Researchers first described cryptographically secured blocks of records in the early 1990s. But the practical value of these so-called blockchains really became apparent after 2008, when an anonymous individual used the underlying theory to create a new type of digital currency, Bitcoin, which could be reliably authenticated over a peer-to-peer network.
In an increasingly global economy, companies are starting to look at blockchain technology as a more reliable and secure way to record transactions, assign ownership, and reconcile receivables and payables. Blockchain is attractive to these organizations because it can function as a near-real-time distributed ledger for funds, land titles, loans, identities, and other types of information.
“Blockchain is new and not fully adopted,” says Camilla Dahlen, vice president of ISV, cloud, and platform partnerships for SAP in North America. “But it has lots of applicability and value for businesses.”
With blockchain technology, businesses can transact directly with anyone in the world and make global commerce more seamless. Customers also benefit from having more control over their identities and keeping sensitive information anonymous.
Dahlen says blockchain’s enhanced privacy means businesses will have to become more committed to maintaining consumer trust if they hope to collect data for analytics, predictive modeling, and other purposes. Even so, it is likely that some forms of behavior tracking will become obsolete as consumers restrict how their data can be used.
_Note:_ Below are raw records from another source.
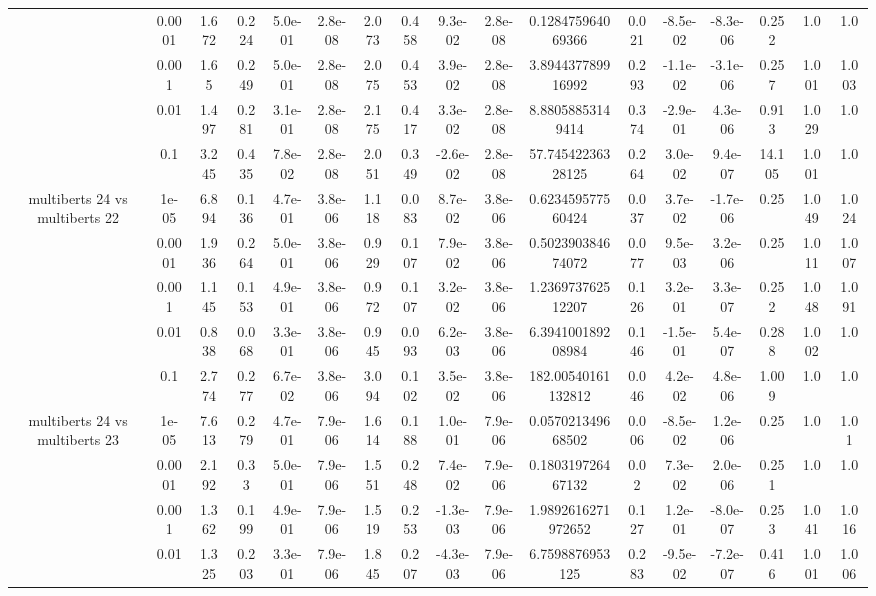 \begin{tabular}{|c|c|c|c|c|c|c|c|c|c|c|c|c|c|c|c|c|}
 & 0.0001 & 1.672 & 0.224 & 5.0e-01 & 2.8e-08 & 2.073 & 0.458 & 9.3e-02 & 2.8e-08 & 0.128475964069366 & 0.021 & -8.5e-02 & -8.3e-06 & 0.252 & 1.0 & 1.0 \\
 & 0.001 & 1.65 & 0.249 & 5.0e-01 & 2.8e-08 & 2.075 & 0.453 & 3.9e-02 & 2.8e-08 & 3.894437789916992 & 0.293 & -1.1e-02 & -3.1e-06 & 0.257 & 1.001 & 1.003 \\
 & 0.01 & 1.497 & 0.281 & 3.1e-01 & 2.8e-08 & 2.175 & 0.417 & 3.3e-02 & 2.8e-08 & 8.88058853149414 & 0.374 & -2.9e-01 & 4.3e-06 & 0.913 & 1.029 & 1.0 \\
 & 0.1 & 3.245 & 0.435 & 7.8e-02 & 2.8e-08 & 2.051 & 0.349 & -2.6e-02 & 2.8e-08 & 57.74542236328125 & 0.264 & 3.0e-02 & 9.4e-07 & 14.105 & 1.001 & 1.0 \\
\hline
\multirow{5}{*}{multiberts 24 vs multiberts 22} & 1e-05 & 6.894 & 0.136 & 4.7e-01 & 3.8e-06 & 1.118 & 0.083 & 8.7e-02 & 3.8e-06 & 0.623459577560424 & 0.037 & 3.7e-02 & -1.7e-06 & 0.25 & 1.049 & 1.024 \\
 & 0.0001 & 1.936 & 0.264 & 5.0e-01 & 3.8e-06 & 0.929 & 0.107 & 7.9e-02 & 3.8e-06 & 0.502390384674072 & 0.077 & 9.5e-03 & 3.2e-06 & 0.25 & 1.011 & 1.007 \\
 & 0.001 & 1.145 & 0.153 & 4.9e-01 & 3.8e-06 & 0.972 & 0.107 & 3.2e-02 & 3.8e-06 & 1.236973762512207 & 0.126 & 3.2e-01 & 3.3e-07 & 0.252 & 1.048 & 1.091 \\
 & 0.01 & 0.838 & 0.068 & 3.3e-01 & 3.8e-06 & 0.945 & 0.093 & 6.2e-03 & 3.8e-06 & 6.394100189208984 & 0.146 & -1.5e-01 & 5.4e-07 & 0.288 & 1.002 & 1.0 \\
 & 0.1 & 2.774 & 0.277 & 6.7e-02 & 3.8e-06 & 3.094 & 0.102 & 3.5e-02 & 3.8e-06 & 182.00540161132812 & 0.046 & 4.2e-02 & 4.8e-06 & 1.009 & 1.0 & 1.0 \\
\hline
\multirow{5}{*}{multiberts 24 vs multiberts 23} & 1e-05 & 7.613 & 0.279 & 4.7e-01 & 7.9e-06 & 1.614 & 0.188 & 1.0e-01 & 7.9e-06 & 0.057021349668502 & 0.006 & -8.5e-02 & 1.2e-06 & 0.25 & 1.0 & 1.01 \\
 & 0.0001 & 2.192 & 0.33 & 5.0e-01 & 7.9e-06 & 1.551 & 0.248 & 7.4e-02 & 7.9e-06 & 0.180319726467132 & 0.02 & 7.3e-02 & 2.0e-06 & 0.251 & 1.0 & 1.0 \\
 & 0.001 & 1.362 & 0.199 & 4.9e-01 & 7.9e-06 & 1.519 & 0.253 & -1.3e-03 & 7.9e-06 & 1.9892616271972652 & 0.127 & 1.2e-01 & -8.0e-07 & 0.253 & 1.041 & 1.016 \\
 & 0.01 & 1.325 & 0.203 & 3.3e-01 & 7.9e-06 & 1.845 & 0.207 & -4.3e-03 & 7.9e-06 & 6.7598876953125 & 0.283 & -9.5e-02 & -7.2e-07 & 0.416 & 1.001 & 1.006 \\

\end{tabular}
Governments see an opportunity to improve tax collection
Besides security, blockchain records also offer transparency. Participants in a peer-to-peer network can see the data and verify or reject it using a formula called a consensus algorithm. As participants approve data, it is entered into the general ledger and stored chronologically with earlier records. The detailed and unalterable nature of blockchain technology has attracted the attention of governments, which see it as a potentially more efficient way of detecting fraud and collecting taxes.
“If you review how governments operate, their main source of revenue is taxes and fees,” says John Viglione, executive vice president for Vertex, a leading provider of integrated tax solutions. “Digital transformation is hitting these revenue streams by making collections more challenging, which is why they are starting to talk about technologies like blockchain.”
Blockchain promotes transparency and makes it more difficult to sustain tax-avoidance schemes like the infamous double Irish with a Dutch sandwich. With this technique, businesses move profits between subsidiaries in Ireland and the Netherlands and use each country’s tax code to dramatically lower tax payments. Blockchain technology would allow governments to follow transactions across jurisdictions while making avoidance strategies much more difficult to defend.
“Tax authorities have been concerned for many years that multinationals have been using artificial means to avoid paying taxes,” says Rob Kugel, CFO of Ventana Research. “Governments want to be able to pierce the corporate veil and arrive at some objective way of preventing this avoidance from happening. Over 100 countries and jurisdictions are collaborating on standards, regulations, and technologies for using blockchain to create more transparency into business transactions.”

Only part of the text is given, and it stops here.